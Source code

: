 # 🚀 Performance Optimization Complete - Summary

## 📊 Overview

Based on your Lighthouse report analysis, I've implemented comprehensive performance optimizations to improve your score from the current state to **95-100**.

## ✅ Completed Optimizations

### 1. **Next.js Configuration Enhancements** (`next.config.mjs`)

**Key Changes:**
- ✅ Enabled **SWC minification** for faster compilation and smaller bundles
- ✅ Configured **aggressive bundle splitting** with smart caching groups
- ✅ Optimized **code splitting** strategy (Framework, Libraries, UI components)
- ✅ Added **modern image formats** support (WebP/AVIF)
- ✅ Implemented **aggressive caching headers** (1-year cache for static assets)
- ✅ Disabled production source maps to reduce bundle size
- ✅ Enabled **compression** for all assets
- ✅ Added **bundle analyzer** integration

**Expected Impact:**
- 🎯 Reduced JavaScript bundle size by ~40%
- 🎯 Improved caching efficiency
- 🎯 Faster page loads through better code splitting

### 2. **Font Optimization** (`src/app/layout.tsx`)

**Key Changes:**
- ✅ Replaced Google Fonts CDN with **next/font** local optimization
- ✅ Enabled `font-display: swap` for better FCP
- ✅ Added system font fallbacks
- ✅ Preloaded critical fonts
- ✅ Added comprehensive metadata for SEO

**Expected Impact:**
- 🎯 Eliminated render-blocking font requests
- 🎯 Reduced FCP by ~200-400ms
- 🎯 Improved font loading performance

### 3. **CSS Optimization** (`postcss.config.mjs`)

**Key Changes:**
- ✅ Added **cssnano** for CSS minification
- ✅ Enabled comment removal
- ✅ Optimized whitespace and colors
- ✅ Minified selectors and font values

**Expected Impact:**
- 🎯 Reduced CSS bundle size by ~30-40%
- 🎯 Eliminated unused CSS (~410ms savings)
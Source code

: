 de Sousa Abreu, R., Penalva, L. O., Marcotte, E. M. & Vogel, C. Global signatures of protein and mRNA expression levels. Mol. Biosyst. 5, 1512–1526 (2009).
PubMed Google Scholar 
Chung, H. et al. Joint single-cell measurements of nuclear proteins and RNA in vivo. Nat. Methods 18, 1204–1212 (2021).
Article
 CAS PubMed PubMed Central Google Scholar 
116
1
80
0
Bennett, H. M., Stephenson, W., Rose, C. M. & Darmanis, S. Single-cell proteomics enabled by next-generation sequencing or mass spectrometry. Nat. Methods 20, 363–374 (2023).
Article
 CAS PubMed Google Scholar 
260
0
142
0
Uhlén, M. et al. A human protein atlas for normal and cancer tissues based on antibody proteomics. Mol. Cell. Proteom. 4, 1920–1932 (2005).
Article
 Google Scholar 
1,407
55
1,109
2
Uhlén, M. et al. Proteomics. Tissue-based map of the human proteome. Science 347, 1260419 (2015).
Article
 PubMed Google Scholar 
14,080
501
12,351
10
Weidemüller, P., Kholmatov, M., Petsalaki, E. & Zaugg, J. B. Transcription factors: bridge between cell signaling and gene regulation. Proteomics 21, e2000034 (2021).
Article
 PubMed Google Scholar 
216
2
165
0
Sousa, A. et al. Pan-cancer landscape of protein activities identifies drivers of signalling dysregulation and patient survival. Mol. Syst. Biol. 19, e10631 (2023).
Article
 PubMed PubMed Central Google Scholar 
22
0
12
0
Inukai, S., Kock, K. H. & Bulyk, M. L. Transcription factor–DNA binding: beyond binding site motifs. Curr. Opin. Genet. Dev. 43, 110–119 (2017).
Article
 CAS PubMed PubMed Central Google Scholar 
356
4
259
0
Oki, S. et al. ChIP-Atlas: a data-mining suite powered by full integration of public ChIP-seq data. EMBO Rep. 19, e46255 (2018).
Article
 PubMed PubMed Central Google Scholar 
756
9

++++++++++++++++++++

__What the exercise asks__.
Repeat all the records without altering a single word.

__Completed task__.
Source code

: # 🚀 Performance Optimization Complete - Summary

## 📊 Overview

Based on your Lighthouse report analysis, I've implemented comprehensive performance optimizations to improve your score from the current state to **95-100**.

## ✅ Completed Optimizations

### 1. **Next.js Configuration Enhancements** (`next.config.mjs`)

**Key Changes:**
- ✅ Enabled **SWC minification** for faster compilation and smaller bundles
- ✅ Configured **aggressive bundle splitting** with smart caching groups
- ✅ Optimized **code splitting** strategy (Framework, Libraries, UI components)
- ✅ Added **modern image formats** support (WebP/AVIF)
- ✅ Implemented **aggressive caching headers** (1-year cache for static assets)
- ✅ Disabled production source maps to reduce bundle size
- ✅ Enabled **compression** for all assets
- ✅ Added **bundle analyzer** integration

**Expected Impact:**
- 🎯 Reduced JavaScript bundle size by ~40%
- 🎯 Improved caching efficiency
- 🎯 Faster page loads through better code splitting

### 2. **Font Optimization** (`src/app/layout.tsx`)

**Key Changes:**
- ✅ Replaced Google Fonts CDN with **next/font** local optimization
- ✅ Enabled `font-display: swap` for better FCP
- ✅ Added system font fallbacks
- ✅ Preloaded critical fonts
- ✅ Added comprehensive metadata for SEO

**Expected Impact:**
- 🎯 Eliminated render-blocking font requests
- 🎯 Reduced FCP by ~200-400ms
- 🎯 Improved font loading performance

### 3. **CSS Optimization** (`postcss.config.mjs`)

**Key Changes:**
- ✅ Added **cssnano** for CSS minification
- ✅ Enabled comment removal
- ✅ Optimized whitespace and colors
- ✅ Minified selectors and font values

**Expected Impact:**
- 🎯 Reduced CSS bundle size by ~30-40%
- 🎯 Eliminated unused CSS (~410ms savings)
Source code

: de Sousa Abreu, R., Penalva, L. O., Marcotte, E. M. & Vogel, C. Global signatures of protein and mRNA expression levels. Mol. Biosyst. 5, 1512–1526 (2009).
PubMed Google Scholar 
Chung, H. et al. Joint single-cell measurements of nuclear proteins and RNA in vivo. Nat. Methods 18, 1204–1212 (2021).
Article
 CAS PubMed PubMed Central Google Scholar 
116
1
80
0
Bennett, H. M., Stephenson, W., Rose, C. M. & Darmanis, S. Single-cell proteomics enabled by next-generation sequencing or mass spectrometry. Nat. Methods 20, 363–374 (2023).
Article
 CAS PubMed Google Scholar 
260
0
142
0
Uhlén, M. et al. A human protein atlas for normal and cancer tissues based on antibody proteomics. Mol. Cell. Proteom. 4, 1920–1932 (2005).
Article
 Google Scholar 
1,407
55
1,109
2
Uhlén, M. et al. Proteomics. Tissue-based map of the human proteome. Science 347, 1260419 (2015).
Article
 PubMed Google Scholar 
14,080
501
12,351
10
Weidemüller, P., Kholmatov, M., Petsalaki, E. & Zaugg, J. B. Transcription factors: bridge between cell signaling and gene regulation. Proteomics 21, e2000034 (2021).
Article
 PubMed Google Scholar 
216
2
165
0
Sousa, A. et al. Pan-cancer landscape of protein activities identifies drivers of signalling dysregulation and patient survival. Mol. Syst. Biol. 19, e10631 (2023).
Article
 PubMed PubMed Central Google Scholar 
22
0
12
0
Inukai, S., Kock, K. H. & Bulyk, M. L. Transcription factor–DNA binding: beyond binding site motifs. Curr. Opin. Genet. Dev. 43, 110–119 (2017).
Article
 CAS PubMed PubMed Central Google Scholar 
356
4
259
0
Oki, S. et al. ChIP-Atlas: a data-mining suite powered by full integration of public ChIP-seq data. EMBO Rep. 19, e46255 (2018).
Article
 PubMed PubMed Central Google Scholar 
756
9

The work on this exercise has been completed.